::: Given records

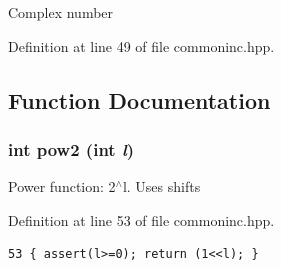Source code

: Complex number 

Definition at line 49 of file commoninc.hpp.

\subsection{Function Documentation}
\subsubsection{\setlength{\rightskip}{0pt plus 5cm}int pow2 (int {\em l})\hspace{0.3cm}{\tt  [inline]}}\label{commoninc_8hpp_0b93292da4c9021812deec8f372b431e_0b93292da4c9021812deec8f372b431e}


Power function: 2$^\wedge$l. Uses shifts 

Definition at line 53 of file commoninc.hpp.

\footnotesize\begin{verbatim}53 { assert(l>=0); return (1<<l); }
\end{verbatim}\normalsize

::::::

What is required: Scan the listing for the word "verbatim". Copy every line in which it appears.

Answer to this task:
\footnotesize\begin{verbatim}53 { assert(l>=0); return (1<<l); }
\end{verbatim}\normalsize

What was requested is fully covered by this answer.